Pergunto à professora se Amy Winehouse, Rolling Stones e Elvis Presley cometeram apropriação cultural ao construírem carreiras em cima da música negra americana, e ela diz que "não há problema algum no sucesso deles; o problema são artistas negros que criaram e ainda criam essa sonoridade morrerem pobres ou serem considerados feios".
O filósofo Roberto Romano, professor (branco) de Ética Política na Unicamp – segunda mente pensante que ouvi para esta coluna –, pondera que "uma coisa são as submissões e o escravismo de povos africanos, que ocorreram sobretudo depois do Renascimento, outra coisa é o princípio humano da imitação e do empréstimo de outras culturas".

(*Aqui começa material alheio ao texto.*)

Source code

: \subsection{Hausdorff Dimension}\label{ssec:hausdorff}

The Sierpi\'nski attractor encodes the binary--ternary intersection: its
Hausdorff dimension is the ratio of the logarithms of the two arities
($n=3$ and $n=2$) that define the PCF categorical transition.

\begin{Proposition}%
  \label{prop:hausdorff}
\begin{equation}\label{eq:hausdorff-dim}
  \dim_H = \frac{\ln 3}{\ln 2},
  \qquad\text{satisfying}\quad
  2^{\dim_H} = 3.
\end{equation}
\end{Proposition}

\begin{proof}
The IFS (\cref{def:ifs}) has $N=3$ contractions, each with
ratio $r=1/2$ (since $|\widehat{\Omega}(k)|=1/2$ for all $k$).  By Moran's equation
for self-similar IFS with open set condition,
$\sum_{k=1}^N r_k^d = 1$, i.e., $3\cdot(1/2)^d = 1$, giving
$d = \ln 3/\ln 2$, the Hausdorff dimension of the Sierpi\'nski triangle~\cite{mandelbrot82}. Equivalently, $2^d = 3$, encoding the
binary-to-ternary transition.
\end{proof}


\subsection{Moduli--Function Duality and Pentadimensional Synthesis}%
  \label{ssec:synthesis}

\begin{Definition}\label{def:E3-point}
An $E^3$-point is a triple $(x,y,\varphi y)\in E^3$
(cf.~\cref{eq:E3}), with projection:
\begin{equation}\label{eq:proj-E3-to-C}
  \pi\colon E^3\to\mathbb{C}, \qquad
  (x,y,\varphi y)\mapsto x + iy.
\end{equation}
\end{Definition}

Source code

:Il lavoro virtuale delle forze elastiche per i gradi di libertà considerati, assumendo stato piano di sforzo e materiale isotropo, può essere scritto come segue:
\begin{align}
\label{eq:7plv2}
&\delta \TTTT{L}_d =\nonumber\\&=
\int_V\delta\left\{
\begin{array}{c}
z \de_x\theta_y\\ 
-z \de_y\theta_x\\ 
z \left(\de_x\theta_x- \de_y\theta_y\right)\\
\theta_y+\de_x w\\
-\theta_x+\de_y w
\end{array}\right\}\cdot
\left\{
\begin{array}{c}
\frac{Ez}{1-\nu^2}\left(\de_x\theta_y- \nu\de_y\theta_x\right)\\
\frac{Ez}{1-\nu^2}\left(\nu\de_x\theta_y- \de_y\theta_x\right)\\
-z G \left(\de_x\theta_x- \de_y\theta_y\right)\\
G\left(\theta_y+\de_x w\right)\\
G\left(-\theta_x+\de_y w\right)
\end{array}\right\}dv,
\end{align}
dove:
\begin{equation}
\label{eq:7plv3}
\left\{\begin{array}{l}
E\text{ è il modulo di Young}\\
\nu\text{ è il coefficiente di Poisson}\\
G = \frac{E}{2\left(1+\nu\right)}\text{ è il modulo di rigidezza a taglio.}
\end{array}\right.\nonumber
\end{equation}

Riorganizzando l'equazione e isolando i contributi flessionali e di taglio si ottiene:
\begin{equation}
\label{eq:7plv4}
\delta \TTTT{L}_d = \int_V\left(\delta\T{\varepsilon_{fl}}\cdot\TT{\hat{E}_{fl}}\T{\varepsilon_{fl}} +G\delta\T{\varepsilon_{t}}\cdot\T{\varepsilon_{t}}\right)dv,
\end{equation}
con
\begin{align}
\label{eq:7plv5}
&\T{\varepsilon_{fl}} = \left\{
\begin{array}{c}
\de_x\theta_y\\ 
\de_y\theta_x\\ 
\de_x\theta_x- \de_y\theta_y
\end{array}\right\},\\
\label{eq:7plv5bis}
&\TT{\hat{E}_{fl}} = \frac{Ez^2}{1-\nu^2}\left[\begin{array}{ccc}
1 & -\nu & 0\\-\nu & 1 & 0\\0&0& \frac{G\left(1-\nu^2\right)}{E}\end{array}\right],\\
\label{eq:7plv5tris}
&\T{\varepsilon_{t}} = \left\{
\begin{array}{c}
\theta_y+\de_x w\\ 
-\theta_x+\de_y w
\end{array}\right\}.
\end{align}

– É um fato etnológico incontestável: todo coletivo, ao mesmo tempo em que cria, também empresta técnicas de instrumento, de corpo, de vestimenta e de adorno a outras culturas, que recriam em cima delas. Não existe técnica, na história da humanidade, que não pressuponha o empréstimo e a invenção – afirma Romano. – Em vez de assumir o monopólio de determinados signos, creio que seria melhor obter novos aliados na luta contra a desigualdade social e racial. Acho muito ruim esse isolacionismo, do ponto de vista estratégico, ainda mais em um mundo que parece caminhar para um novo nazismo. Essa postura pode gerar ódio, segregação, pode inclusive contribuir para uma cultura ser considerada inferior justamente por não encontrar eco na vida social.
Em um momento como este, resume o professor, qualquer atitude que sugira a separação, e não a expansão de uma cultura, talvez seja um suicídio. Anitta e seu estilo afro por enquanto seguem vivos.